When testing mobile apps  we are typically limited to running tests on our 100 MBPS wifi network and/or the cellular network which typically ends up being high speed LTE in Downtown San Francisco.  But that i
sn’t a realistic situation for our customers to always be in when using these apps. How will the app function when using slow data when there’s poor connection? Previously, there was no way to test this unless testers went out into the woods to run QA with poor reception.

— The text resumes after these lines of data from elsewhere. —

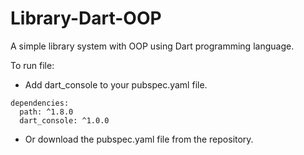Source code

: # Library-Dart-OOP
A simple library system with OOP using Dart programming language.

To run file:
* Add dart_console to your pubspec.yaml file.
```
dependencies:
  path: ^1.8.0
  dart_console: ^1.0.0
```
* Or download the pubspec.yaml file from the repository.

Now, both iOS and Android come with some built in options to throttle bandwidth wherein you can switch network speed on Android phones in the setting (http://www.csmonitor.com/Technology/2012/0403/32-essential-Android-tips-and-tricks/Switch-between-3G-and-4G-networks) or turn off LTE in iOS (http://www.igeeksblog.com/how-to-use-2g-on-iphone-in-ios-8/) but that presents 2 problems:

  1. The options are limited (e.g. iOS only allows you turn LTE on/off)
  2. Sometimes customer test environments aren’t publically available which leads to an added layer of complexity (VPN/tunneling, authorizations, authentication, etc.) which impedes the automation process  

We (our customers) are increasingly facing this problem & as a result we found this amazing technology to simulate other connection speeds.  We need a way to test applications operating on less-than-stellar network environments to account for features such as when a function should time out, how many times it should try to send data or simply how long it takes to load a view on a lower speed network.

Facebook to the rescue!

Facebook developed Augmented Traffic Control (ATC) and had been using it to simulate network connections since 2013, where they were testing their own apps, until recently when they made the code available on GitHub to open-source the effort.

What it Does:

The Facebook team created the first version of ATC for a hackathon in 2013, which was focused on actually building a working 2G network in order to test making calls, transmitting data, and sending/receiving messages. The project quickly evolved into working with Wi-Fi to simulate networks from there, allowing for more flexibility.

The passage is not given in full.